Sauf dans les cas - déjà prévus par la loi - de danger imminent, le dispositif est centré sur le consentement et le souhait de la victime d'engager cette démarche. "Avec ce nouveau dispositif, les patientes seront adressées systématiquement à l’UMJ et pourront compléter une fiche de consentement à signalement, qui sera immédiatement transmise à la justice. Pour les patientes opposées au signalement, un compte-rendu d’examen leur sera remis et elles seront informées de la possibilité de recontacter l’unité après réflexion", détaillent les deux administrations.
Le "travail en réseau", indispensable pour mieux protéger les femmes
Les deux administrations espèrent créer des conditions adéquates pour permettre aux femmes de briser le cycle de la violence. "L'hôpital peut être potentiellement plus rassurant qu'une gendarmerie, il peut être intéressant pour les femmes de venir déposer une première parole au niveau du CHU. On le voit au quotidien, le travail en réseau facilite toujours le recueil de la parole et l'appréhension de la situation. On est sur une vraie progression, c'est important de le souligner", approuve Delphine Bauvais.

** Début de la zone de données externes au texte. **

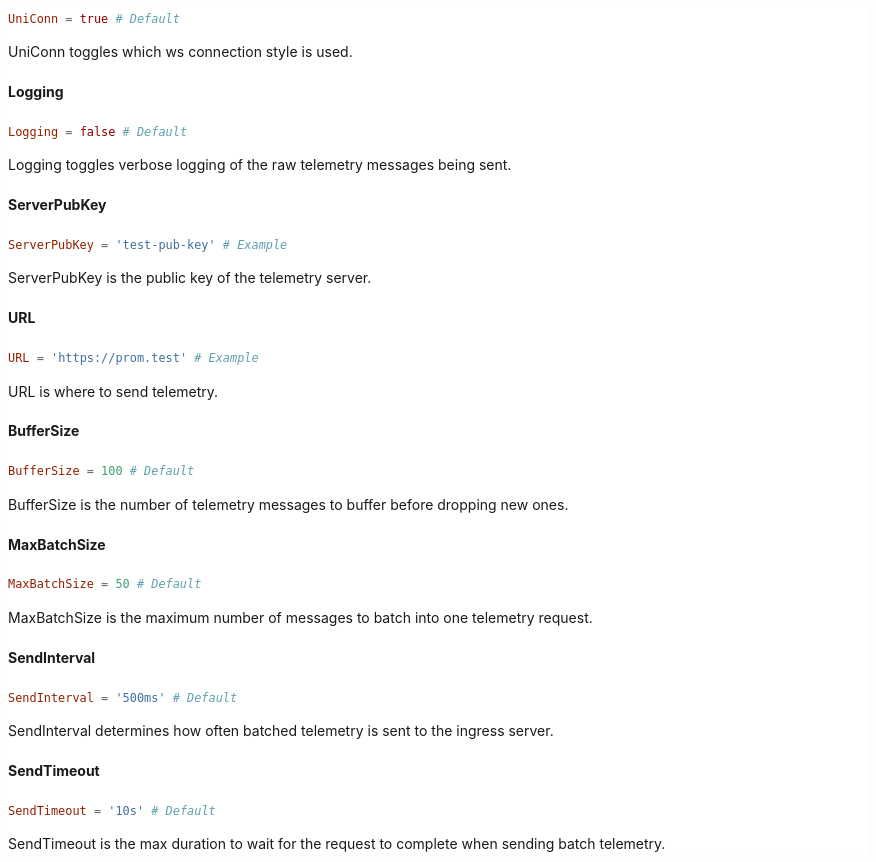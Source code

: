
 ```toml
UniConn = true # Default
```

UniConn toggles which ws connection style is used.

#### Logging<a id='TelemetryIngress-Logging'></a>

```toml
Logging = false # Default
```

Logging toggles verbose logging of the raw telemetry messages being sent.

#### ServerPubKey<a id='TelemetryIngress-ServerPubKey'></a>

```toml
ServerPubKey = 'test-pub-key' # Example
```

ServerPubKey is the public key of the telemetry server.

#### URL<a id='TelemetryIngress-URL'></a>

```toml
URL = 'https://prom.test' # Example
```

URL is where to send telemetry.

#### BufferSize<a id='TelemetryIngress-BufferSize'></a>

```toml
BufferSize = 100 # Default
```

BufferSize is the number of telemetry messages to buffer before dropping new ones.

#### MaxBatchSize<a id='TelemetryIngress-MaxBatchSize'></a>

```toml
MaxBatchSize = 50 # Default
```

MaxBatchSize is the maximum number of messages to batch into one telemetry request.

#### SendInterval<a id='TelemetryIngress-SendInterval'></a>

```toml
SendInterval = '500ms' # Default
```

SendInterval determines how often batched telemetry is sent to the ingress server.

#### SendTimeout<a id='TelemetryIngress-SendTimeout'></a>

```toml
SendTimeout = '10s' # Default
```

SendTimeout is the max duration to wait for the request to complete when sending batch telemetry.
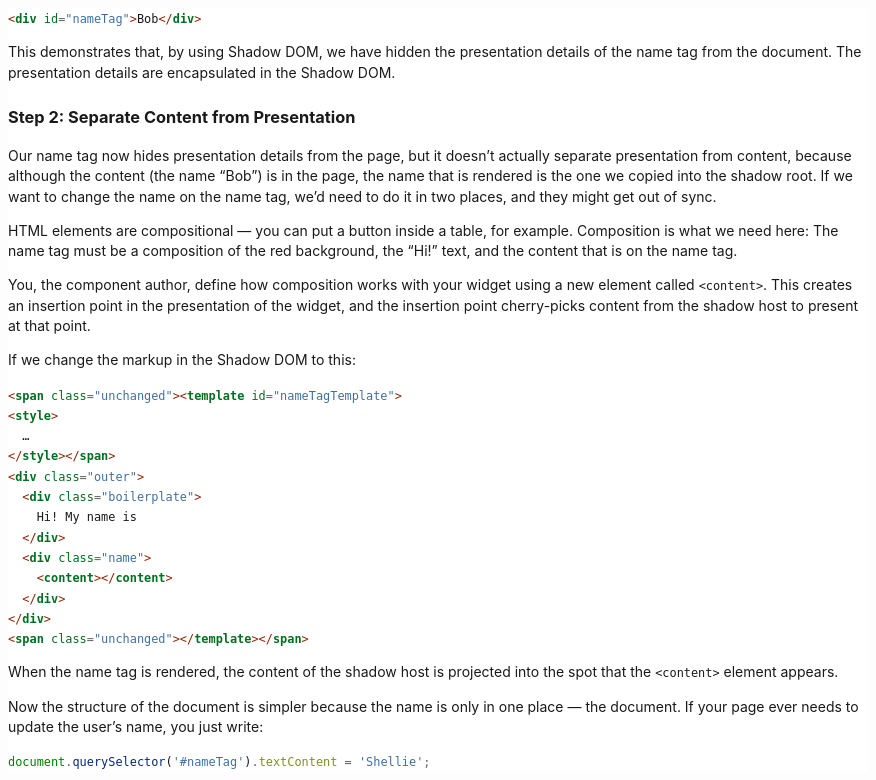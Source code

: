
 ```html
<div id="nameTag">Bob</div>
```

This demonstrates that, by using Shadow DOM, we have hidden the
presentation details of the name tag from the document. The
presentation details are encapsulated in the Shadow DOM.

### Step 2: Separate Content from Presentation

Our name tag now hides presentation details from the page, but it
doesn’t actually separate presentation from content, because although
the content (the name “Bob”) is in the page, the name that is rendered
is the one we copied into the shadow root. If we want to change the
name on the name tag, we’d need to do it in two places, and they might
get out of sync.

HTML elements are compositional — you can put a button inside a table,
for example. Composition is what we need here: The name tag must be a
composition of the red background, the “Hi!” text, and the content
that is on the name tag.

You, the component author, define how composition works with your
widget using a new element called `<content>`. This
creates an insertion point in the presentation of the widget, and the
insertion point cherry-picks content from the shadow host to present
at that point.

If we change the markup in the Shadow DOM to this:

```html
<span class="unchanged"><template id="nameTagTemplate">
<style>
  …
</style></span>
<div class="outer">
  <div class="boilerplate">
    Hi! My name is
  </div>
  <div class="name">
    <content></content>
  </div>
</div>
<span class="unchanged"></template></span>
```

When the name tag is rendered, the content of the shadow host is
projected into the spot that the `<content>` element
appears.

Now the structure of the document is simpler because the name is only
in one place — the document. If your page ever needs to update the
user’s name, you just write:

```js
document.querySelector('#nameTag').textContent = 'Shellie';
```
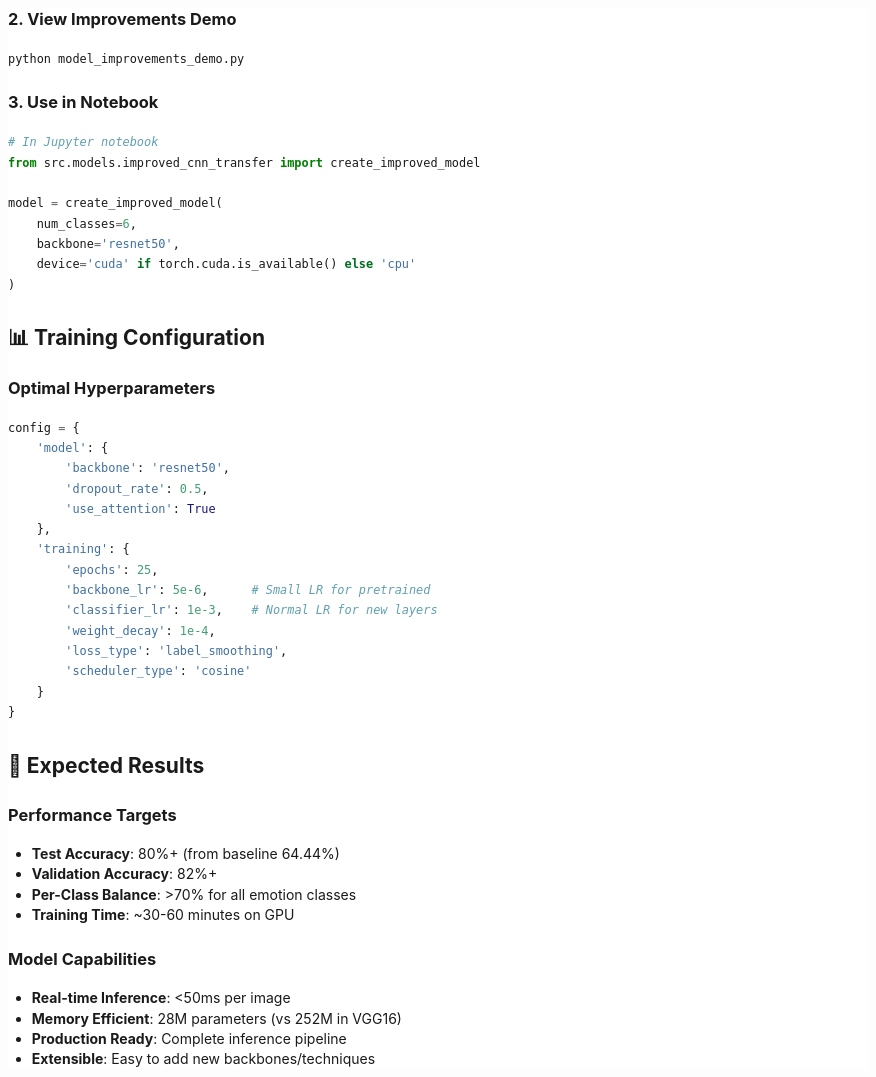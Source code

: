 ### 2. View Improvements Demo
```bash
python model_improvements_demo.py
```

### 3. Use in Notebook
```python
# In Jupyter notebook
from src.models.improved_cnn_transfer import create_improved_model

model = create_improved_model(
    num_classes=6,
    backbone='resnet50', 
    device='cuda' if torch.cuda.is_available() else 'cpu'
)
```

## 📊 Training Configuration

### Optimal Hyperparameters
```python
config = {
    'model': {
        'backbone': 'resnet50',
        'dropout_rate': 0.5,
        'use_attention': True
    },
    'training': {
        'epochs': 25,
        'backbone_lr': 5e-6,      # Small LR for pretrained
        'classifier_lr': 1e-3,    # Normal LR for new layers
        'weight_decay': 1e-4,
        'loss_type': 'label_smoothing',
        'scheduler_type': 'cosine'
    }
}
```

## 🎯 Expected Results

### Performance Targets
- **Test Accuracy**: 80%+ (from baseline 64.44%)
- **Validation Accuracy**: 82%+ 
- **Per-Class Balance**: >70% for all emotion classes
- **Training Time**: ~30-60 minutes on GPU

### Model Capabilities
- **Real-time Inference**: <50ms per image
- **Memory Efficient**: 28M parameters (vs 252M in VGG16)
- **Production Ready**: Complete inference pipeline
- **Extensible**: Easy to add new backbones/techniques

Plusieurs centres hospitaliers en France ont signé des conventions similaires. A Arras, l'hôpital, la gendarmerie, le procureur, l'union nationale des taxis et d'autres partenaires encore se sont entendus le 13 janvier 2022 sur un mécanisme de dépôt de plainte directement à l'hôpital. Elles pourront être accueillies à la fois par le personnel médical et par les forces de l'ordre, dans une salle privée dédiée au recueil de cette parole.